Austrian daily Der Standard quotes the spokeswoman of Mr Vanhanen as saying the flows of African migrants in the Mediterranean will not only figure on the agenda of the October summit in Lahti, but probably also at a formal EU leaders meeting in December.

But the letter's signatories are likely to have a hard time convincing the rest of the EU to release more financial aid to help tackle the problem.

At an informal justice and interior ministers meeting in Finland last week, proposals by the Finnish EU presidency and the European Commission to share the costs of handling the crisis faced strong resistance from states like Germany, Austria and the Netherlands.

"Those who want to solve problems must stop asking for the money of others," German interior minister Wolfgang Schauble was quoted as saying in German newspapers.

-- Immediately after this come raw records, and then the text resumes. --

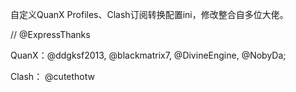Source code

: 自定义QuanX Profiles、Clash订阅转换配置ini，修改整合自多位大佬。




// @ExpressThanks

QuanX：@ddgksf2013, @blackmatrix7, @DivineEngine, @NobyDa;

Clash： @cutethotw
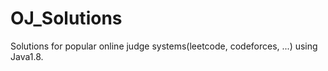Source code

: # OJ_Solutions
Solutions for popular online judge systems(leetcode, codeforces, ...) using Java1.8.
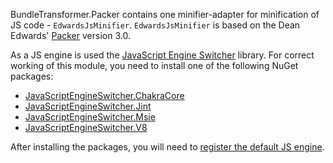 BundleTransformer.Packer contains one minifier-adapter for minification of JS code - `EdwardsJsMinifier`.
`EdwardsJsMinifier` is based on the Dean Edwards' [Packer](http://dean.edwards.name/packer/) version 3.0.

As a JS engine is used the [JavaScript Engine Switcher](https://github.com/Taritsyn/JavaScriptEngineSwitcher) library.
For correct working of this module, you need to install one of the following NuGet packages:

 * [JavaScriptEngineSwitcher.ChakraCore](https://www.nuget.org/packages/JavaScriptEngineSwitcher.ChakraCore)
 * [JavaScriptEngineSwitcher.Jint](https://www.nuget.org/packages/JavaScriptEngineSwitcher.Jint)
 * [JavaScriptEngineSwitcher.Msie](https://www.nuget.org/packages/JavaScriptEngineSwitcher.Msie)
 * [JavaScriptEngineSwitcher.V8](https://www.nuget.org/packages/JavaScriptEngineSwitcher.V8)

After installing the packages, you will need to [register the default JS engine](https://github.com/Taritsyn/JavaScriptEngineSwitcher/wiki/Registration-of-JS-engines).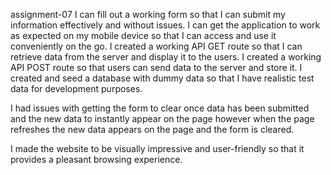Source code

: assignment-07
I can fill out a working form so that I can submit my information effectively and without issues.
I can get the application to work as expected on my mobile device so that I can access and use it conveniently on the go.
I created a working API GET route so that I can retrieve data from the server and display it to the users.
I created a working API POST route so that users can send data to the server and store it.
I created and seed a database with dummy data so that I have realistic test data for development purposes.

I had issues with getting the form to clear once data has been submitted and the new data to instantly appear on the page however when the page refreshes the new data appears on the page and the form is cleared.

I made the website to be visually impressive and user-friendly so that it provides a pleasant browsing experience.
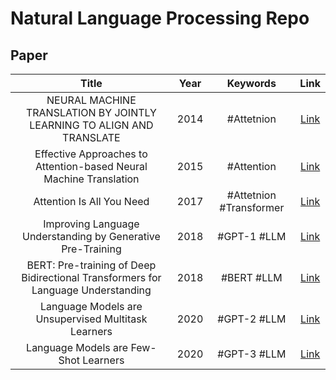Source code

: # Natural Language Processing Repo
## Paper

|        Title         |        Year         |        Keywords         |        Link         |
| :-----: | :-----: | :-----: | :-----: |
|  NEURAL MACHINE TRANSLATION BY JOINTLY LEARNING TO ALIGN AND TRANSLATE  | 2014 | #Attetnion |<a href="https://github.com/All4Nothing/papers-repo/tree/main/NEURAL%20MACHINE%20TRANSLATION%20BY%20JOINTLY%20LEARNING%20TO%20ALIGN%20AND%20TRANSLATE">Link</a> |
|  Effective Approaches to Attention-based Neural Machine Translation  | 2015 | #Attention |<a href="https://github.com/All4Nothing/papers-repo/tree/main/Effective%20Approaches%20to%20Attention-based%20Neural%20Machine%20Translation">Link</a> |
|  Attention Is All You Need  | 2017 | #Attetnion #Transformer |<a href="https://github.com/All4Nothing/papers-repo/tree/main/Attention%20Is%20All%20You%20Need">Link</a> |
|  Improving Language Understanding by Generative Pre-Training  | 2018 | #GPT-1 #LLM |<a href="https://github.com/All4Nothing/papers-repo/tree/main/Improving%20Language%20Understanding%20by%20Generative%20Pre-Training">Link</a> |
|  BERT: Pre-training of Deep Bidirectional Transformers for Language Understanding  | 2018 | #BERT #LLM |<a href="https://github.com/All4Nothing/papers-repo/tree/main/BERT%3A%20Pre-training%20of%20Deep%20Bidirectional%20Transformers%20for%20Language%20Understanding">Link</a> |
|  Language Models are Unsupervised Multitask Learners  | 2020 | #GPT-2 #LLM |<a href="https://github.com/All4Nothing/papers-repo/tree/main/Language%20Models%20are%20Unsupervised%20Multitask%20Learners">Link</a> |
|  Language Models are Few-Shot Learners  | 2020 | #GPT-3 #LLM |<a href="https://github.com/All4Nothing/papers-repo/tree/main/Language%20Models%20are%20Few-Shot%20Learners">Link</a> |
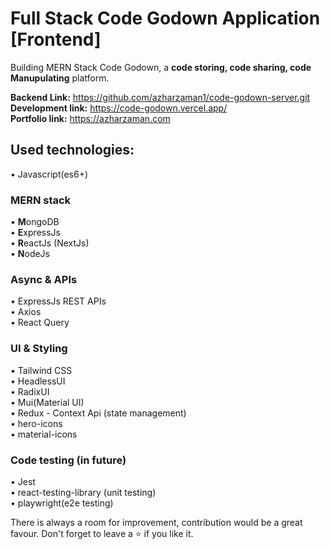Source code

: # Full Stack Code Godown Application [Frontend]
Building MERN Stack Code Godown, a <b>code storing, code sharing, code Manupulating</b> platform.

<b>Backend Link:</b> https://github.com/azharzaman1/code-godown-server.git <br />
<b>Development link:</b> https://code-godown.vercel.app/ <br />
<b>Portfolio link:</b> https://azharzaman.com

## Used technologies:
• Javascript(es6+) <br/>

### MERN stack
• <b>M</b>ongoDB <br/>
• <b>E</b>xpressJs <br/>
• <b>R</b>eactJs (NextJs) <br/>
• <b>N</b>odeJs <br/>

### Async & APIs
• ExpressJs REST APIs <br/>
• Axios <br/>
• React Query <br/>

### UI & Styling
• Tailwind CSS <br/>
• HeadlessUI <br/>
• RadixUI <br/>
• Mui(Material UI) <br/>
• Redux - Context Api (state management) <br/>
• hero-icons <br/>
• material-icons <br/>

### Code testing (in future)
• Jest <br/>
• react-testing-library (unit testing) <br/>
• playwright(e2e testing) <br/>

There is always a room for improvement, 
contribution would be a great favour.
Don't forget to leave a ⭐ if you like it.
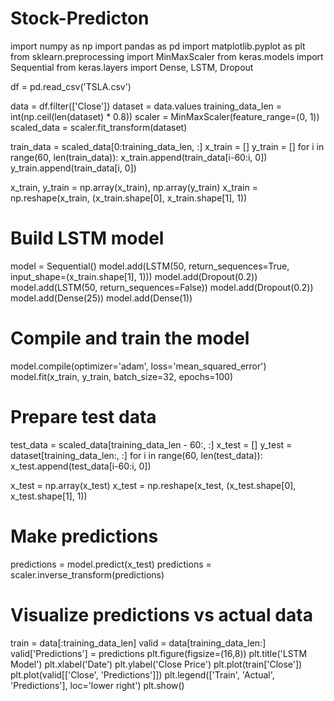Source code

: # Stock-Predicton

import numpy as np
import pandas as pd
import matplotlib.pyplot as plt
from sklearn.preprocessing import MinMaxScaler
from keras.models import Sequential
from keras.layers import Dense, LSTM, Dropout

df = pd.read_csv('TSLA.csv')

data = df.filter(['Close'])
dataset = data.values
training_data_len = int(np.ceil(len(dataset) * 0.8))
scaler = MinMaxScaler(feature_range=(0, 1))
scaled_data = scaler.fit_transform(dataset)

train_data = scaled_data[0:training_data_len, :]
x_train = []
y_train = []
for i in range(60, len(train_data)):
    x_train.append(train_data[i-60:i, 0])
    y_train.append(train_data[i, 0])

x_train, y_train = np.array(x_train), np.array(y_train)
x_train = np.reshape(x_train, (x_train.shape[0], x_train.shape[1], 1))

# Build LSTM model
model = Sequential()
model.add(LSTM(50, return_sequences=True, input_shape=(x_train.shape[1], 1)))
model.add(Dropout(0.2))
model.add(LSTM(50, return_sequences=False))
model.add(Dropout(0.2))
model.add(Dense(25))
model.add(Dense(1))

# Compile and train the model
model.compile(optimizer='adam', loss='mean_squared_error')
model.fit(x_train, y_train, batch_size=32, epochs=100)

# Prepare test data
test_data = scaled_data[training_data_len - 60:, :]
x_test = []
y_test = dataset[training_data_len:, :]
for i in range(60, len(test_data)):
    x_test.append(test_data[i-60:i, 0])

x_test = np.array(x_test)
x_test = np.reshape(x_test, (x_test.shape[0], x_test.shape[1], 1))

# Make predictions
predictions = model.predict(x_test)
predictions = scaler.inverse_transform(predictions)

# Visualize predictions vs actual data
train = data[:training_data_len]
valid = data[training_data_len:]
valid['Predictions'] = predictions
plt.figure(figsize=(16,8))
plt.title('LSTM Model')
plt.xlabel('Date')
plt.ylabel('Close Price')
plt.plot(train['Close'])
plt.plot(valid[['Close', 'Predictions']])
plt.legend(['Train', 'Actual', 'Predictions'], loc='lower right')
plt.show()
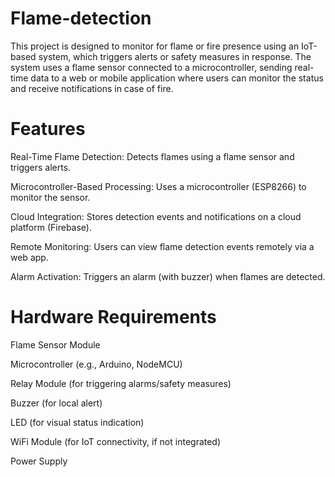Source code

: # Flame-detection
This project is designed to monitor for flame or fire presence using an IoT-based system, which triggers alerts or safety measures in response. The system uses a flame sensor connected to a microcontroller, sending real-time data to a web or mobile application where users can monitor the status and receive notifications in case of fire.

# Features
Real-Time Flame Detection: Detects flames using a flame sensor and triggers alerts.

Microcontroller-Based Processing: Uses a microcontroller (ESP8266) to monitor the sensor.

Cloud Integration: Stores detection events and notifications on a cloud platform (Firebase).

Remote Monitoring: Users can view flame detection events remotely via a web app.

Alarm Activation: Triggers an alarm (with buzzer) when flames are detected.

# Hardware Requirements
Flame Sensor Module

Microcontroller (e.g., Arduino, NodeMCU)

Relay Module (for triggering alarms/safety measures)

Buzzer (for local alert)

LED (for visual status indication)

WiFi Module (for IoT connectivity, if not integrated)

Power Supply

Austria and the Netherlands criticised Spain for last year legalising the status of around 600,000 illegal immigrants already in Spain, with Austria's Karin Gastinger saying this had created "some kind of pull factor to the people in Africa."

Despite Monday's joint initiative by France, Spain and Italy, the three states earlier this month also bickered among each other with France's interior minister Nicolas Sarkozy strongly criticising Madrid and Rome for regularising illegal migrants.

"We cannot have moves towards massive regularisation without asking the opinion of our partners," he stated.